WHAT IS REQUIRED.
Please return every line in the entries below with the word "path" in it.

TASK INPUTS.
*** Block opens ***
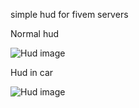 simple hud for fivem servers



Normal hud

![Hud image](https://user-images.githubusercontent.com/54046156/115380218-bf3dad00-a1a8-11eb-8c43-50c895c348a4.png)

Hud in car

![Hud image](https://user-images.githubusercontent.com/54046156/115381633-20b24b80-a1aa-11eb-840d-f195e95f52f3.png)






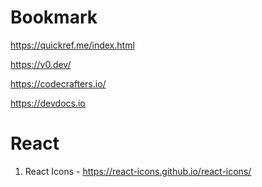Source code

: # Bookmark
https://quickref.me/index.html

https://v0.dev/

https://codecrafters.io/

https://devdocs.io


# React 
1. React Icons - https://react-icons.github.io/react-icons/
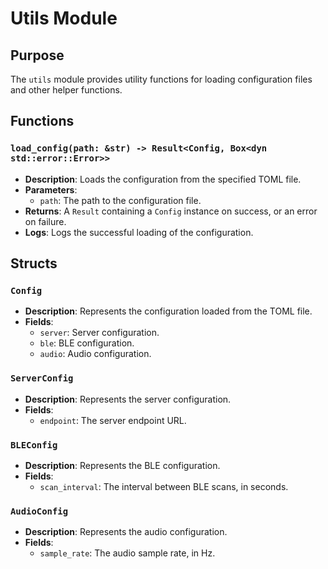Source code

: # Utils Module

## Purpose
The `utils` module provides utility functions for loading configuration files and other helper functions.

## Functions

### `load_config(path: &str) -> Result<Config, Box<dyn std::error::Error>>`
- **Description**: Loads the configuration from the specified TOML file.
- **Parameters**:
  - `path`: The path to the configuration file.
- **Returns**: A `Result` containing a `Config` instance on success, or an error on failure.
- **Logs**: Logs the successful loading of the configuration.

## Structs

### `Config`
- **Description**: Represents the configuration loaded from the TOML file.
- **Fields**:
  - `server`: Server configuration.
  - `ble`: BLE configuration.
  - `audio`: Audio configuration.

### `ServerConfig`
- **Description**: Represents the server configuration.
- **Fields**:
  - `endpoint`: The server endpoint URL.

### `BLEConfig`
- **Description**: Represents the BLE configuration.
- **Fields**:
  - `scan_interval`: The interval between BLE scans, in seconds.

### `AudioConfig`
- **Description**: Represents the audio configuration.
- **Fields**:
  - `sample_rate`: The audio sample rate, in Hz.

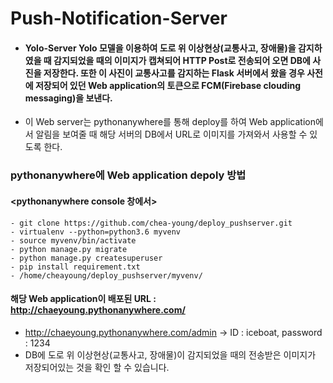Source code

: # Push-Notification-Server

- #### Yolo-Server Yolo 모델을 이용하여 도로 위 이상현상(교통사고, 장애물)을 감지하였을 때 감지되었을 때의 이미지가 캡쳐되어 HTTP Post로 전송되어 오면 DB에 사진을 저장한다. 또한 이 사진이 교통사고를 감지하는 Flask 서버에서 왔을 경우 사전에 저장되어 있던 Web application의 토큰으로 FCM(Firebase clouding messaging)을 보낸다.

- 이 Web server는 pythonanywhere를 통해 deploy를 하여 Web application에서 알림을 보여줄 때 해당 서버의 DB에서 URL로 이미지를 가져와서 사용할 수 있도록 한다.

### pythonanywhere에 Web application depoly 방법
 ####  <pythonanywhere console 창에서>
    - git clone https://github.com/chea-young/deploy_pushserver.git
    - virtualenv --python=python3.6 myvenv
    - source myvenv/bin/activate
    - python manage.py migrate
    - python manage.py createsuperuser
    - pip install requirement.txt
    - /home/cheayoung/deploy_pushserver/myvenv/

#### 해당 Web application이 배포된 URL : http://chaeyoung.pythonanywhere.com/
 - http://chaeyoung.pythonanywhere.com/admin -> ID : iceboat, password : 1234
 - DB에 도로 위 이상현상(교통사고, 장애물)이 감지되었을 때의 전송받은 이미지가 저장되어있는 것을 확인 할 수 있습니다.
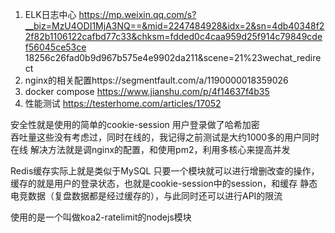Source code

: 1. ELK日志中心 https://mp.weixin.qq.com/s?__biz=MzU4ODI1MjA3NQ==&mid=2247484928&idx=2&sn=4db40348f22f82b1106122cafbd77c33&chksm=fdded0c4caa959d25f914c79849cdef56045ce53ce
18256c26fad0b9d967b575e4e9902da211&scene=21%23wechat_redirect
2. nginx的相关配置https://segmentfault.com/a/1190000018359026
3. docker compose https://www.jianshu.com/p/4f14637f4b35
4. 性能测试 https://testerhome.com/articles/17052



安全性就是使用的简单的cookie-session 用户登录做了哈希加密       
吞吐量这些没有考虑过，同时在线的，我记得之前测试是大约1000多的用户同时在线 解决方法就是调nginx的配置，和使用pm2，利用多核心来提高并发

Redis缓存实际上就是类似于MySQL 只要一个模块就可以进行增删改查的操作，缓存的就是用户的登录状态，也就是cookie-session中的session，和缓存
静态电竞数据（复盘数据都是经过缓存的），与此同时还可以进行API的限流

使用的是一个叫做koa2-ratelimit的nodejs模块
*** Block closes ***
RESULT FOR THIS TASK.
### `load_config(path: &str) -> Result<Config, Box<dyn std::error::Error>>`
  - `path`: The path to the configuration file.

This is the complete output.